*Work request*: Filter this data down to the lines that hold "DecValTok", and copy them.

*Saved entries*:

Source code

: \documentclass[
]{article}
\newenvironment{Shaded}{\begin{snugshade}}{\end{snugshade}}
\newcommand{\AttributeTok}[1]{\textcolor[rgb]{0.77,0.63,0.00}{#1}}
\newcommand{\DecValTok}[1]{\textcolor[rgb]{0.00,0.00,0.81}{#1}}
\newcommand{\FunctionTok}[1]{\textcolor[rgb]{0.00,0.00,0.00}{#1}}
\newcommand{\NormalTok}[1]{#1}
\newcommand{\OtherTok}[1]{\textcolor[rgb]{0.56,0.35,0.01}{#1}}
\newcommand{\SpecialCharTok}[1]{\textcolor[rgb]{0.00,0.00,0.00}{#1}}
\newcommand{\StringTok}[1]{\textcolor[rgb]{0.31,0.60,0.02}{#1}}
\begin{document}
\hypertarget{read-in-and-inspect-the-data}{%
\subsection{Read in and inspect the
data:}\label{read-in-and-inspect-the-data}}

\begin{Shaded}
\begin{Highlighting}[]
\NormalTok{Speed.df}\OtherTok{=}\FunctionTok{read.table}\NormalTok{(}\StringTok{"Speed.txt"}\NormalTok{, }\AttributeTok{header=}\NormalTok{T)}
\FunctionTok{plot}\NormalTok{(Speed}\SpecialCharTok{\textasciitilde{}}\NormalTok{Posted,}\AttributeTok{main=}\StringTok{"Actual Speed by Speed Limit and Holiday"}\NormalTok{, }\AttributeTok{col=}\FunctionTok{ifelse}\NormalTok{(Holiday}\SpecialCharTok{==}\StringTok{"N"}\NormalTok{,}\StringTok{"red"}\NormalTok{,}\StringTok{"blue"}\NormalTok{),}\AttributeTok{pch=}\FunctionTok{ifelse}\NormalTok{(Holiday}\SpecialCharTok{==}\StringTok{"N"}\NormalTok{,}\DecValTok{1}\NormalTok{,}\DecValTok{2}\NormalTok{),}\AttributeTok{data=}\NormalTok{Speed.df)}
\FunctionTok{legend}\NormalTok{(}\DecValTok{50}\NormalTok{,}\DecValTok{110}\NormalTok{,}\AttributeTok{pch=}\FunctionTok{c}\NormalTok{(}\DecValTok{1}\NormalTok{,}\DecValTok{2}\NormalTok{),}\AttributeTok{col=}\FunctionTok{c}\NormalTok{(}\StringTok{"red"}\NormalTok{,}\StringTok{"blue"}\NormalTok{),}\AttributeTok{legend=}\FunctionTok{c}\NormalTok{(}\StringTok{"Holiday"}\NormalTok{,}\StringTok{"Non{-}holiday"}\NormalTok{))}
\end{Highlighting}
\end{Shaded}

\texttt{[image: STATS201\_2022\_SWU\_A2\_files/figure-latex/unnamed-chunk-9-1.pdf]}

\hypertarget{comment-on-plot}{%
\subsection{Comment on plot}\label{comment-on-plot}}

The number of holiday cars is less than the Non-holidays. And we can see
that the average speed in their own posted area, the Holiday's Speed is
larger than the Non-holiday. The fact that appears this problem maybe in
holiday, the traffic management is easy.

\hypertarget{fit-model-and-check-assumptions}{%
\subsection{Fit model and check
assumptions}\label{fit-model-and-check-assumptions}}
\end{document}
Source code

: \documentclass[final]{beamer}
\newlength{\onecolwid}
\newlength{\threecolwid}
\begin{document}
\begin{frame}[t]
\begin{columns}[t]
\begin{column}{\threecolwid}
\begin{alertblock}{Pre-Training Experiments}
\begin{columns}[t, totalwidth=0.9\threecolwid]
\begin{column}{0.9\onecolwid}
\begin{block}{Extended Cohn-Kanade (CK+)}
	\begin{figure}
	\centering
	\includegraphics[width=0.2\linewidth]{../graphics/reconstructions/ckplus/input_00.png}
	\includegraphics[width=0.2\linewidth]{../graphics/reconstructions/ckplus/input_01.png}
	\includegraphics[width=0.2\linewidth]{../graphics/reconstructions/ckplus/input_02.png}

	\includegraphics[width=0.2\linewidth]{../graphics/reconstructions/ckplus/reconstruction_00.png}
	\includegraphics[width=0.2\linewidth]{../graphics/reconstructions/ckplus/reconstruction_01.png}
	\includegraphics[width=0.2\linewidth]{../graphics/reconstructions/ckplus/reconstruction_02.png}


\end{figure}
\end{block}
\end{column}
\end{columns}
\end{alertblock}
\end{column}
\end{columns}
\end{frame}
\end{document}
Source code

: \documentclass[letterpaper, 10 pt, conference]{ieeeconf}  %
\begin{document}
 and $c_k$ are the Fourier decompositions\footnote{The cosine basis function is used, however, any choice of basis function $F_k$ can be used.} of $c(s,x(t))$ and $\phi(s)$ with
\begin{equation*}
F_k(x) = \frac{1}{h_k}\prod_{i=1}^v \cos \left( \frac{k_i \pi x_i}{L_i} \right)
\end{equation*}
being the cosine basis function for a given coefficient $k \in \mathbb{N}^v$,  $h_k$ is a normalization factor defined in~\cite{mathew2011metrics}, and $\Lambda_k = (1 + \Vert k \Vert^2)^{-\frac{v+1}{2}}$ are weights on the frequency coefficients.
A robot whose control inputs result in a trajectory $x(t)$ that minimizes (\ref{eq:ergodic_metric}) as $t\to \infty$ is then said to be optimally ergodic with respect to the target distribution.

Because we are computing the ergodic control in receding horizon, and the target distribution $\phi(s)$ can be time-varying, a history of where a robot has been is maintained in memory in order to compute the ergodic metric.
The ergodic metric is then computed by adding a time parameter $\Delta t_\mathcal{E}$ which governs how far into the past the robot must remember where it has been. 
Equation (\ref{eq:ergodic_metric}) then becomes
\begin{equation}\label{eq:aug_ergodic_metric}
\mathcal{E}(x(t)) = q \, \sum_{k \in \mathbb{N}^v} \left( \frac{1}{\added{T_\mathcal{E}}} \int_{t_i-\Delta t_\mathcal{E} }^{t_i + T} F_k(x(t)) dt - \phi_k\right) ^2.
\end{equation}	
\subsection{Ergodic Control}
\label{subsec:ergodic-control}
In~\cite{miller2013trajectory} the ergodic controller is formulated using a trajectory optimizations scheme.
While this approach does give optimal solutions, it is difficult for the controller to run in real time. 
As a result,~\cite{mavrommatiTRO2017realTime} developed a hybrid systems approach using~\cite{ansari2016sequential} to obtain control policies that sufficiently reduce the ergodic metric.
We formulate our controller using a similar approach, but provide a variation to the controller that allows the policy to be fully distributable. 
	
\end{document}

*Written solution*:
\newcommand{\DecValTok}[1]{\textcolor[rgb]{0.00,0.00,0.81}{#1}}
\FunctionTok{plot}\NormalTok{(Speed}\SpecialCharTok{\textasciitilde{}}\NormalTok{Posted,}\AttributeTok{main=}\StringTok{"Actual Speed by Speed Limit and Holiday"}\NormalTok{, }\AttributeTok{col=}\FunctionTok{ifelse}\NormalTok{(Holiday}\SpecialCharTok{==}\StringTok{"N"}\NormalTok{,}\StringTok{"red"}\NormalTok{,}\StringTok{"blue"}\NormalTok{),}\AttributeTok{pch=}\FunctionTok{ifelse}\NormalTok{(Holiday}\SpecialCharTok{==}\StringTok{"N"}\NormalTok{,}\DecValTok{1}\NormalTok{,}\DecValTok{2}\NormalTok{),}\AttributeTok{data=}\NormalTok{Speed.df)}
\FunctionTok{legend}\NormalTok{(}\DecValTok{50}\NormalTok{,}\DecValTok{110}\NormalTok{,}\AttributeTok{pch=}\FunctionTok{c}\NormalTok{(}\DecValTok{1}\NormalTok{,}\DecValTok{2}\NormalTok{),}\AttributeTok{col=}\FunctionTok{c}\NormalTok{(}\StringTok{"red"}\NormalTok{,}\StringTok{"blue"}\NormalTok{),}\AttributeTok{legend=}\FunctionTok{c}\NormalTok{(}\StringTok{"Holiday"}\NormalTok{,}\StringTok{"Non{-}holiday"}\NormalTok{))}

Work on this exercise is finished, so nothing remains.